Why a B.C. Green-NDP coalition is no slam dunk
Experts says a Green-NDP alliance is not the winning combination proponents make it out to be
As British Columbians await the final vote count in the recent election, a coalition of groups is once again calling on the Greens and NDP to work together to form government.
But political experts says a Green-NDP alliance is not necessarily the winning combination proponents make it out to be.
At a rally at the legislature on Tuesday morning, the groups presented a petition of 25,000 signatures calling on the two parties to cooperate.
The event, which was attended by some NDP and Green MLAs, brought together several left-leaning advocacy groups along with the Union of British Columbia Indian Chiefs.
Organizer and Leadnow.ca executive director Lyndsay Poaps told the crowd the two parties share several common positions, including support for proportional representative voting in B.C. and election campaign financing reform, which make for a natural combination in a government coalition.
"A majority of people voted for a party that pledged to block Kinder Morgan and put brakes on Site C, parties that pledged to get big money out of politics and change the electoral system," said Poaps.
Alliance faces challenges
Green Party Leader Andrew Weaver has yet to reveal his plans but calls for a Green-NDP alliance are "not surprising," according to Hamish Telford, professor of political science at the University of the Fraser Valley,
"There are a large number of people — a majority of voters — who wanted a government other than the Liberals," he noted.
But Telford says such an alliance faces some significant challenges, including the razor thin margin it would have in the Legislature.
After the initial vote count in the May 9 provincial election, the Liberals were in the lead with 43 seats, followed by the NDP with 41 and the Greens with three.
But with recounts underway in at least five close seats, and thousands of absentee ballots yet to be counted this week, either the NDP or Liberals could pick up more seats in the coming days.
Even if the NDP picks up one or two seats in the recounts underway this week, it would still only have a slim majority in the legislature with Green support, he said.
"You have to remember that whomever forms the government will have ministers away on business and on any given day, the government could find itself in a minority situation in the legislature."
No love lost between leaders
Telford also point out there's no love lost between NDP Leader John Horgan and Andrew Weaver, who clashed openly during the election campaign.

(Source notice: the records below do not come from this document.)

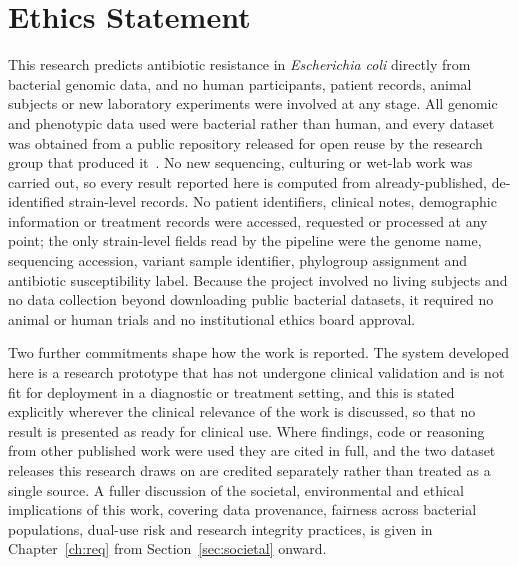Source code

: \section*{Ethics Statement}

This research predicts antibiotic resistance in \textit{Escherichia coli} directly from bacterial
genomic data, and no human participants, patient records, animal subjects or new laboratory
experiments were involved at any stage. All genomic and phenotypic data used were bacterial
rather than human, and every dataset was obtained from a public repository released for open
reuse by the research group that produced it~\cite{morin2024ecoli, york2025amr, Ren2022}. No new
sequencing, culturing or wet-lab work was carried out, so every result reported here is computed
from already-published, de-identified strain-level records. No patient identifiers, clinical
notes, demographic information or treatment records were accessed, requested or processed at any
point; the only strain-level fields read by the pipeline were the genome name, sequencing
accession, variant sample identifier, phylogroup assignment and antibiotic susceptibility label.
Because the project involved no living subjects and no data collection beyond downloading public
bacterial datasets, it required no animal or human trials and no institutional ethics board
approval.

Two further commitments shape how the work is reported. The system developed here is a research
prototype that has not undergone clinical validation and is not fit for deployment in a
diagnostic or treatment setting, and this is stated explicitly wherever the clinical relevance
of the work is discussed, so that no result is presented as ready for clinical use. Where
findings, code or reasoning from other published work were used they are cited in full, and the
two dataset releases this research draws on are credited separately rather than treated as a
single source. A fuller discussion of the societal, environmental and ethical implications of
this work, covering data provenance, fairness across bacterial populations, dual-use risk and
research integrity practices, is given in Chapter~\ref{ch:req} from
Section~\ref{sec:societal} onward.

\pagebreak
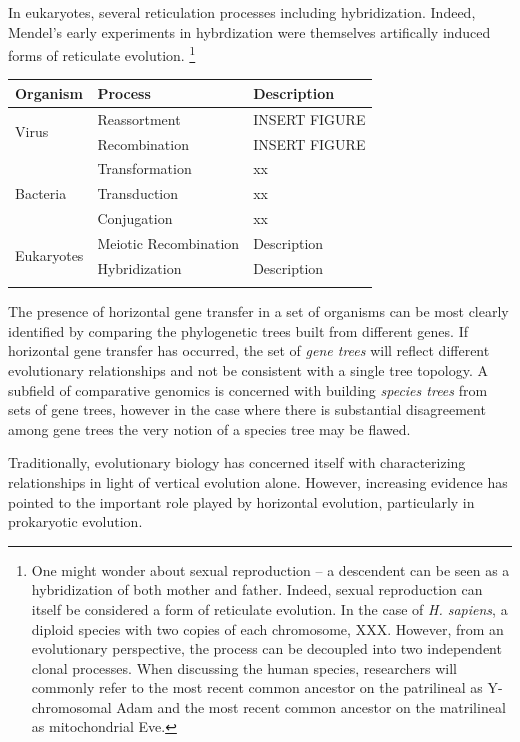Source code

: In eukaryotes, several reticulation processes including hybridization.
Indeed, Mendel's early experiments in hybrdization were themselves artifically induced forms of reticulate evolution.
\footnote{One might wonder about sexual reproduction -- a descendent can be seen as a hybridization of both mother and father. Indeed, sexual reproduction can itself be considered a form of reticulate evolution. In the case of \emph{H. sapiens}, a diploid species with two copies of each chromosome, XXX. However, from an evolutionary perspective, the process can be decoupled into two independent clonal processes. When discussing the human species, researchers will commonly refer to the most recent common ancestor on the patrilineal as Y-chromosomal Adam and the most recent common ancestor on the matrilineal as mitochondrial Eve.}

\begin{tabularx}{\textwidth}{lll}
\toprule
Organism & Process & Description \\
\midrule
\multirow{2}{*}{Virus} & Reassortment & INSERT FIGURE \\
                       & Recombination & INSERT FIGURE \\
\midrule
\multirow{3}{*}{Bacteria} & Transformation & xx \\
                          & Transduction   & xx \\
                          & Conjugation    & xx \\
\midrule
\multirow{2}{*}{Eukaryotes} & Meiotic Recombination & Description \\
                            & Hybridization         & Description \\
\bottomrule
\label{table:reticulation_processes}
\end{tabularx}

The presence of horizontal gene transfer in a set of organisms can be most clearly identified by comparing the phylogenetic trees built from different genes.
If horizontal gene transfer has occurred, the set of \emph{gene trees} will reflect different evolutionary relationships and not be consistent with a single tree topology.
A subfield of comparative genomics is concerned with building \emph{species trees} from sets of gene trees, however in the case where there is substantial disagreement among gene trees the very notion of a species tree may be flawed.

Traditionally, evolutionary biology has concerned itself with characterizing relationships in light of vertical evolution alone.
However, increasing evidence  has pointed to the important role played by horizontal evolution, particularly in prokaryotic evolution.

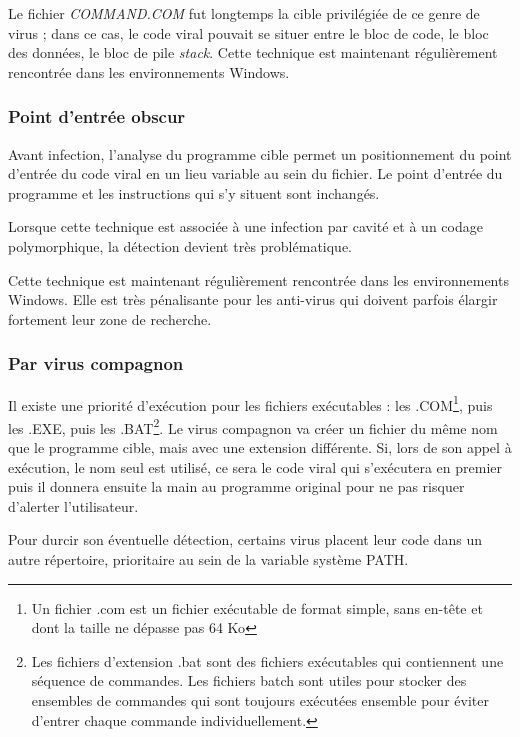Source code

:         Le fichier \emph{COMMAND.COM} fut longtemps la cible privilégiée de ce genre de virus ; 
        dans ce cas, le code viral pouvait se situer entre le bloc de code, le bloc des données, le bloc de pile 
        \emph{stack}. Cette technique est maintenant régulièrement rencontrée dans les environnements Windows. %

        \subsubsection{Point d'entrée obscur}
        Avant infection, l'analyse du programme cible permet un positionnement du point d'entrée du code 
        viral en un lieu variable au sein du fichier. Le point d’entrée du programme et les instructions qui 
        s’y situent sont inchangés. \cite{virus_informatique_article}%

        Lorsque cette technique est associée à une infection par cavité et à un codage polymorphique, 
        la détection devient très problématique. %

        Cette technique est maintenant régulièrement rencontrée dans les environnements Windows. 
        Elle est très pénalisante pour les anti-virus qui doivent parfois élargir fortement leur zone de recherche.

        \subsubsection{Par virus compagnon}
        Il existe une priorité d'exécution pour les fichiers exécutables : les .COM\footnote{Un fichier .com est un 
        fichier exécutable de format simple, sans en-tête et dont la taille ne dépasse pas 64 Ko}, puis les .EXE, 
        puis les .BAT\footnote{Les fichiers d'extension .bat sont des fichiers exécutables qui contiennent une 
        séquence de commandes. Les fichiers batch sont utiles pour stocker des ensembles de commandes qui sont 
        toujours exécutées ensemble pour éviter d’entrer chaque commande individuellement.}.
        Le virus compagnon va créer un fichier du même nom que le programme cible, 
        mais avec une extension différente. Si, lors de son appel à exécution, le nom seul est utilisé, 
        ce sera le code viral qui s’exécutera en premier puis il donnera ensuite la main au programme 
        original pour ne pas risquer d’alerter l’utilisateur.\cite{virus_informatique_article} %

        Pour durcir son éventuelle détection, certains virus placent leur code dans un autre répertoire, 
        prioritaire au sein de la variable système PATH. %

"They don't have to like each other, but they do have to be able to work together," he noted. "Personal relationships are all important in these situations."
He said Weaver already has a more successful track record working with Liberal Leader Christy Clark, who had two of his private member's bills passed by her government.
Weaver also worked closely with former Liberal premier Gordon Campbell to bring in the province's carbon tax, which was "vociferously opposed by the NDP," Telford pointed out.
UBC political science professor Max Cameron notes opposing the carbon tax cost the NDP a lot of environmental votes in the past, and the party should not assume it will quickly regain the confidence of the Greens.
"I think it is absolutely wrong to say that the Greens poached NDP votes, that Green voters are essentially NDP in disguise," he said.
"If anything, it seems to me the Greens did a better job than the NDP picking up disaffected Liberal voters," said Cameron.
Greens have options
Entering a coalition with either party might not be in the Greens' long-term interests either, Cameron said, pointing out the party could easily lose its identity in a larger government.
Weaver has a number of other options, including a "supply and confidence agreement" with either party to support budgets and confidence motions but promising nothing more.
Either way, both Cameron and Telford agree whoever forms government in the coming days, it will be inherently unstable.
"It is unlikely to be the full four years," said Cameron. "It is really going to be a test of the leadership of the party leaders."
Telford is less optimistic that anyone will be able to govern for long.
"I suspect that we will be back to the polls within a year and possibly within six months," he predicted.